# Spiele für den DVD Player



## Rex (25. Sep 2006)

Liebe Freunde,

ich möchte mich gerne mal an einem Spiel für einen normalen DVD-Player versuchen.
a) In welcher Programmiersprache schreibt man sowas? - Java M E?
b) Welche aditionalen Tools für das spätere Authoring und Brennen einer solchen Disc werden benötigt?
c) Welche Limitationen sind für solche Spiele bekannt (3D möglich?, Muss alles vorgerendert sein?, Perfomance, Input...)


Vielen Dank!
MFG
Rex


----------



## LoN_Nemesis (25. Sep 2006)

Auf die Gefahr hin mich total lächerlich zu machen: Meistens sind so Spiele für DVD Player doch nur so Quizspiele, welches einfach clever ineinander verschachtelte Menüs sind.

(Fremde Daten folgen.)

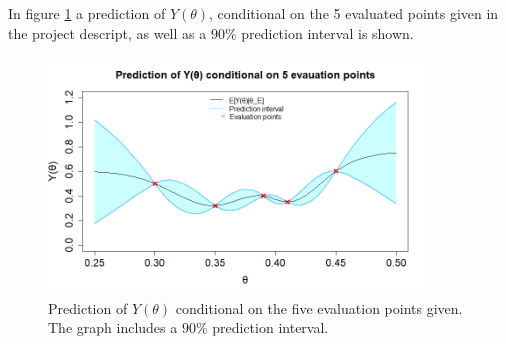 
 In figure \ref{2afiveeval} a prediction of $Y(\theta)$, conditional on the 5 evaluated points given in the project descript, as well as a $90\%$ prediction interval is shown.
 
\begin{figure}
    \centering
    \includegraphics[width=100mm]{2aPlot.png}
    \caption{Prediction of $Y(\theta)$ conditional on the five evaluation points given. The graph includes a $90\%$ prediction interval. }
    \label{2afiveeval}
\end{figure}


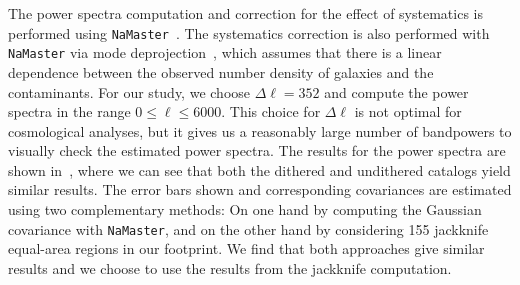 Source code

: \documentclass[a4paper,fleqn,usenatbib]{mnras}
\begin{document}
The power spectra computation and correction for the effect of systematics is performed using \texttt{NaMaster}~\citep{2019MNRAS.484.4127A}. The systematics correction is also performed with \texttt{NaMaster} via mode deprojection~\citep{2016MNRAS.456.2095E,2019MNRAS.484.4127A}, which assumes that there is a linear dependence between the observed number density of galaxies and the contaminants. For our study, we choose $\Delta \ell = 352$ and compute the power spectra in the range $0 \leq \ell \leq 6000$. This choice for $\Delta\ell$ is not optimal for cosmological analyses, but it gives us a reasonably large number of bandpowers to visually check the estimated power spectra. The results for the power spectra are shown in~, where we can see that both the dithered and undithered catalogs yield similar results. The error bars shown and corresponding covariances are estimated using two complementary methods: On one hand by computing the Gaussian covariance with \texttt{NaMaster}, and on the other hand by considering 155 jackknife equal-area regions in our footprint. We find that both approaches give similar results and we choose to use the results from the jackknife computation.
\end{document}
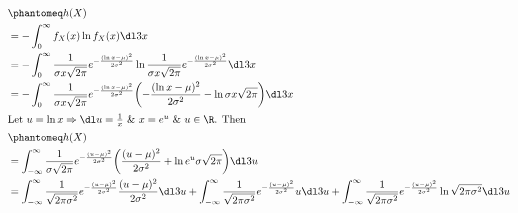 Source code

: \documentclass[
  coursecode={MTHE 474},
  assignmentname={Homework \homeworknumber},
  studentnumber=20053722,
  name={Bryan Hoang},
  draft,
]{
  ltxanswer%
}
\begin{document}
  \begin{questions}
    \setcounter{question}{\questionnumber}
    \addtocounter{question}{-1}
    \question[10]\
    \begin{parts}
      \part{}
      \begin{solution}
        \begin{align*}
                       &\phantomeq h(X)                                                                                                                                                                      \\
                       &= -\int_{0}^{\infty} f_{X}(x)\ln f_{X}(x) \dl3x                                                                                                                                      \\
                       &= -\int_{0}^{\infty} \frac{1}{\sigma x \sqrt{2\pi}} e^{-\frac{(\ln x - \mu)^{2}}{2\sigma^{2}}} \ln \frac{1}{\sigma x \sqrt{2\pi}} e^{-\frac{(\ln x - \mu)^{2}}{2\sigma^{2}}} \dl3x   \\
                       &= -\int_{0}^{\infty} \frac{1}{\sigma x \sqrt{2\pi}} e^{-\frac{(\ln x - \mu)^{2}}{2\sigma^{2}}} \biggl(-\frac{(\ln x - \mu)^{2}}{2\sigma^{2}} - \ln \sigma x \sqrt{2\pi}\biggr) \dl3x \\
          \intertext{Let \(u=\ln x \Rightarrow \dl u=\frac{1}{x}\ \&\ x=e^{u}\ \&\ u\in\R\). Then}
                       &\phantomeq h(X)                                                                                                                                                                      \\
                       &= \int_{-\infty}^{\infty} \frac{1}{\sigma \sqrt{2\pi}} e^{-\frac{(u - \mu)^{2}}{2\sigma^{2}}} \biggl(\frac{(u - \mu)^{2}}{2\sigma^{2}} + \ln e^{u}\sigma\sqrt{2\pi}\biggr) \dl3u     \\
                       &= \int_{-\infty}^{\infty} \frac{1}{\sqrt{2\pi\sigma^{2}}} e^{-\frac{(u - \mu)^{2}}{2\sigma^{2}}} \frac{(u - \mu)^{2}}{2\sigma^{2}} \dl3u
          + \int_{-\infty}^{\infty} \frac{1}{\sqrt{2\pi\sigma^{2}}} e^{-\frac{(u - \mu)^{2}}{2\sigma^{2}}} u \dl3u
          + \int_{-\infty}^{\infty} \frac{1}{\sqrt{2\pi\sigma^{2}}} e^{-\frac{(u - \mu)^{2}}{2\sigma^{2}}} \ln\sqrt{2\pi\sigma^{2}} \dl3u                                                                    \\

\end{align*}
\end{solution}
\end{parts}
\end{questions}
\end{document}
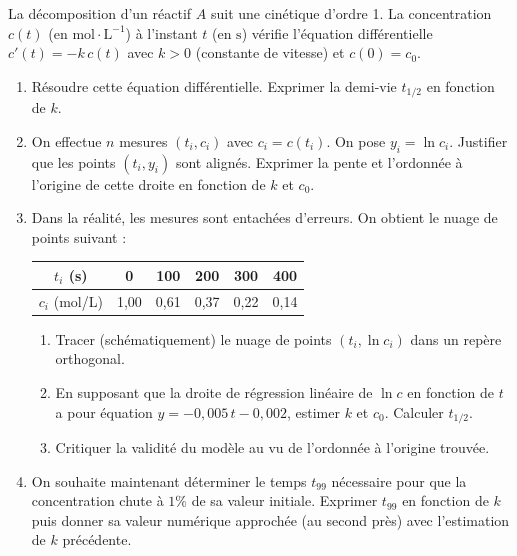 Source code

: \documentclass[11pt]{article}
\begin{document}
\begin{exercice}
La décomposition d'un réactif $A$ suit une cinétique d'ordre 1. La concentration $c(t)$ (en $\text{mol}\cdot\text{L}^{-1}$) à l'instant $t$ (en $\text{s}$) vérifie l'équation différentielle $c'(t) = -k\,c(t)$ avec $k>0$ (constante de vitesse) et $c(0)=c_0$.
\begin{enumerate}
    \item Résoudre cette équation différentielle. Exprimer la demi-vie $t_{1/2}$ en fonction de $k$.
    \item On effectue $n$ mesures $(t_i, c_i)$ avec $c_i = c(t_i)$. On pose $y_i = \ln c_i$. Justifier que les points $(t_i, y_i)$ sont alignés. Exprimer la pente et l'ordonnée à l'origine de cette droite en fonction de $k$ et $c_0$.
    \item Dans la réalité, les mesures sont entachées d'erreurs. On obtient le nuage de points suivant :
    \begin{center}
    \begin{tabular}{|c|c|c|c|c|c|}
    \hline $t_i$ (s) & 0 & 100 & 200 & 300 & 400 \\ \hline
    $c_i$ (mol/L) & 1,00 & 0,61 & 0,37 & 0,22 & 0,14 \\ \hline
    \end{tabular}
    \end{center}
    \begin{enumerate}
        \item Tracer (schématiquement) le nuage de points $(t_i, \ln c_i)$ dans un repère orthogonal.
        \item En supposant que la droite de régression linéaire de $\ln c$ en fonction de $t$ a pour équation $y = -0,005\,t - 0,002$, estimer $k$ et $c_0$. Calculer $t_{1/2}$.
        \item Critiquer la validité du modèle au vu de l'ordonnée à l'origine trouvée.
    \end{enumerate}
    \item On souhaite maintenant déterminer le temps $t_{99}$ nécessaire pour que la concentration chute à $1\%$ de sa valeur initiale. Exprimer $t_{99}$ en fonction de $k$ puis donner sa valeur numérique approchée (au second près) avec l'estimation de $k$ précédente.
\end{enumerate}
\end{exercice}
\end{document}
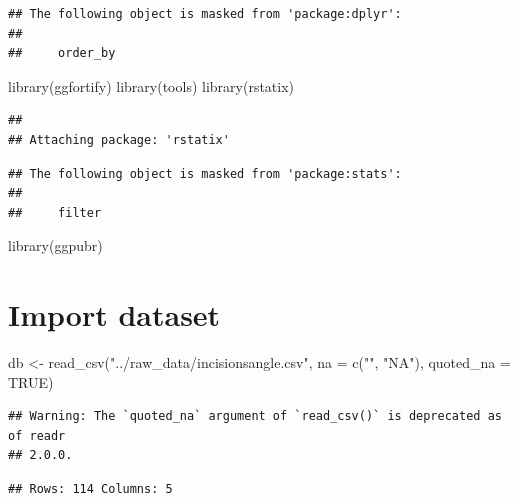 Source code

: \documentclass[
]{article}
\newenvironment{Shaded}{\begin{snugshade}}{\end{snugshade}}
\newcommand{\AttributeTok}[1]{\textcolor[rgb]{0.77,0.63,0.00}{#1}}
\newcommand{\ConstantTok}[1]{\textcolor[rgb]{0.00,0.00,0.00}{#1}}
\newcommand{\FunctionTok}[1]{\textcolor[rgb]{0.00,0.00,0.00}{#1}}
\newcommand{\NormalTok}[1]{#1}
\newcommand{\OtherTok}[1]{\textcolor[rgb]{0.56,0.35,0.01}{#1}}
\newcommand{\StringTok}[1]{\textcolor[rgb]{0.31,0.60,0.02}{#1}}
\begin{document}
\begin{verbatim}
## The following object is masked from 'package:dplyr':
## 
##     order_by
\end{verbatim}

\begin{Shaded}
\begin{Highlighting}[]
\FunctionTok{library}\NormalTok{(ggfortify)}
\FunctionTok{library}\NormalTok{(tools)}
\FunctionTok{library}\NormalTok{(rstatix)}
\end{Highlighting}
\end{Shaded}

\begin{verbatim}
## 
## Attaching package: 'rstatix'
\end{verbatim}

\begin{verbatim}
## The following object is masked from 'package:stats':
## 
##     filter
\end{verbatim}

\begin{Shaded}
\begin{Highlighting}[]
\FunctionTok{library}\NormalTok{(ggpubr)}
\end{Highlighting}
\end{Shaded}

\hypertarget{import-dataset}{%
\section{Import dataset}\label{import-dataset}}

\begin{Shaded}
\begin{Highlighting}[]
\NormalTok{db }\OtherTok{\textless{}{-}} \FunctionTok{read\_csv}\NormalTok{(}\StringTok{"../raw\_data/incisionsangle.csv"}\NormalTok{, }\AttributeTok{na =} \FunctionTok{c}\NormalTok{(}\StringTok{""}\NormalTok{, }\StringTok{"NA"}\NormalTok{), }\AttributeTok{quoted\_na =} \ConstantTok{TRUE}\NormalTok{)}
\end{Highlighting}
\end{Shaded}

\begin{verbatim}
## Warning: The `quoted_na` argument of `read_csv()` is deprecated as of readr
## 2.0.0.
\end{verbatim}

\begin{verbatim}
## Rows: 114 Columns: 5
\end{verbatim}
\end{document}
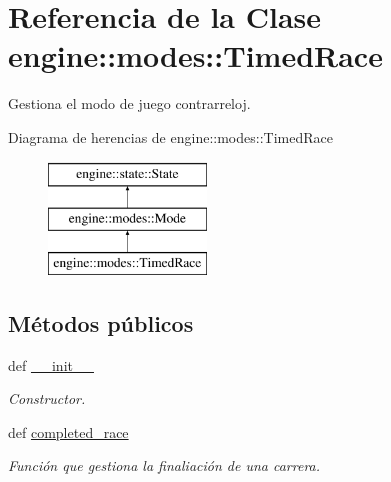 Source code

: \hypertarget{classengine_1_1modes_1_1TimedRace}{
\section{\-Referencia de la \-Clase engine\-:\-:modes\-:\-:\-Timed\-Race}
\label{classengine_1_1modes_1_1TimedRace}
}


\-Gestiona el modo de juego contrarreloj.  


\-Diagrama de herencias de engine\-:\-:modes\-:\-:\-Timed\-Race\begin{figure}[H]
\begin{center}
\leavevmode
\includegraphics[height=3.000000cm]{classengine_1_1modes_1_1TimedRace}
\end{center}
\end{figure}
\subsection*{\-Métodos públicos}
\begin{DoxyCompactItemize}
\item 
def \hyperlink{classengine_1_1modes_1_1TimedRace_ab407a6278a69de2077ba94604267a47f}{\-\_\-\-\_\-init\-\_\-\-\_\-}
\begin{DoxyCompactList}\small\item\em \-Constructor. \end{DoxyCompactList}\item 
def \hyperlink{classengine_1_1modes_1_1TimedRace_a973b911e88e51f53acb43ad6222fe625}{completed\-\_\-race}
\begin{DoxyCompactList}\small\item\em \-Función que gestiona la finaliación de una carrera. \end{DoxyCompactList}\end{DoxyCompactItemize}

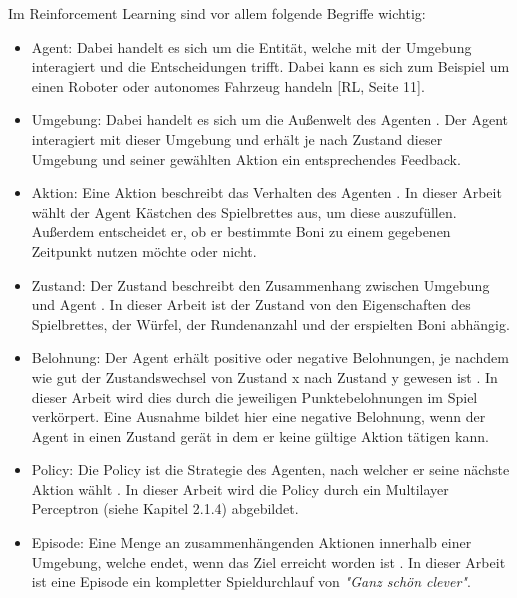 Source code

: Im Reinforcement Learning sind vor allem folgende Begriffe wichtig:

\begin{itemize}
\item Agent: Dabei handelt es sich um die Entität, welche mit der Umgebung interagiert und die Entscheidungen trifft. Dabei kann es sich zum Beispiel um einen Roboter oder autonomes Fahrzeug handeln [RL, Seite 11].

\item Umgebung: Dabei handelt es sich um die Außenwelt des Agenten \cite[Seite 11]{ris-ala_fundamentals_2023}. Der Agent interagiert mit dieser Umgebung und erhält je nach Zustand dieser Umgebung und seiner gewählten Aktion ein entsprechendes Feedback.

\item Aktion: Eine Aktion beschreibt das Verhalten des Agenten \cite[Seite 11]{ris-ala_fundamentals_2023}. In dieser Arbeit wählt der Agent Kästchen des Spielbrettes aus, um diese auszufüllen. Außerdem entscheidet er, ob er bestimmte Boni zu einem gegebenen Zeitpunkt nutzen möchte oder nicht.

\item Zustand: Der Zustand beschreibt den Zusammenhang zwischen Umgebung und Agent \cite[Seite 11]{ris-ala_fundamentals_2023}. In dieser Arbeit ist der Zustand von den Eigenschaften des Spielbrettes, der Würfel, der Rundenanzahl und der erspielten Boni abhängig.

\item Belohnung: Der Agent erhält positive oder negative Belohnungen, je nachdem wie gut der Zustandswechsel von Zustand x nach Zustand y gewesen ist \cite[Seite 11]{ris-ala_fundamentals_2023}. In dieser Arbeit wird dies durch die jeweiligen Punktebelohnungen im Spiel verkörpert. Eine Ausnahme bildet hier eine negative Belohnung, wenn der Agent in einen Zustand gerät in dem er keine gültige Aktion tätigen kann.

\item Policy: Die Policy ist die Strategie des Agenten, nach welcher er seine nächste Aktion wählt \cite[Seite 11]{ris-ala_fundamentals_2023}. In dieser Arbeit wird die Policy durch ein Multilayer Perceptron (siehe Kapitel 2.1.4) abgebildet.

\item Episode: Eine Menge an zusammenhängenden Aktionen innerhalb einer Umgebung, welche endet, wenn das Ziel erreicht worden ist \cite[Seite 11]{ris-ala_fundamentals_2023}. In dieser Arbeit ist eine Episode ein kompletter Spieldurchlauf von \textit{"Ganz schön clever"}.
\end{itemize}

Vielleicht kann man irgendwie eine Zufallskompenente hereinbringen, aber ich glaube nicht, dass in jedem DVD Player ein Java-fähiger Prozessor steckt. Und eine 3D Engine kannst du garantiert gleich ganz vergessen, es muss natürlich alles vorgerendert sein.


----------



## Rex (25. Sep 2006)

Schade, ich dachte, man kann ganze Spiele einfach so dafür machen...

MFG
Rex


----------



## 0xdeadbeef (25. Sep 2006)

Im BlueRay-Standard ist eine Art J2ME definiert. Normale DVD-Player sind aber in keiner Weise dazu geeignet, Java-Bytecode auszuführen. Im DVD-Standard ist lediglich eine primitive ASM-ähnliche Mini-SKriptsprache definiert, mit der man auf Buttons reagieren und zu Kapiteln und dergleichen springen kann. Keine Chance, damit ein normales Simpelprogramm hinzubekommen. Möglichkeiten zur direkten Ausgabe von Text oder Grafik bestehen eh nicht.


----------



## Rex (5. Okt 2006)

Dann... dann frage ich mich, WIE dass funktionieren kann:
http://www.gameworld.de/artikel/system/dvd_player_spiel/productId/234456/spiel/mahjong.htm

MFG
Rex


----------



## LoN_Nemesis (5. Okt 2006)

Wie gesagt, es gibt eine sehr einfache Scriptsprache, die es wohl erlaubt Zufallszahlen erzeugen zu lassen. Es gibt auch "Wer wird Millionär" und andere Quizspiele, da kommen auch nicht immer die gleichen Fragen nacheinander. Aber ansonsten geht nicht viel. Mahjong sind ja im Grunde auch nur Schaltflächen die man anklickt, dort muss nichts berechnet werden oder so. Man kann es einfach als etwas aufwendigeres Menü sehen.


----------



## 0xdeadbeef (6. Okt 2006)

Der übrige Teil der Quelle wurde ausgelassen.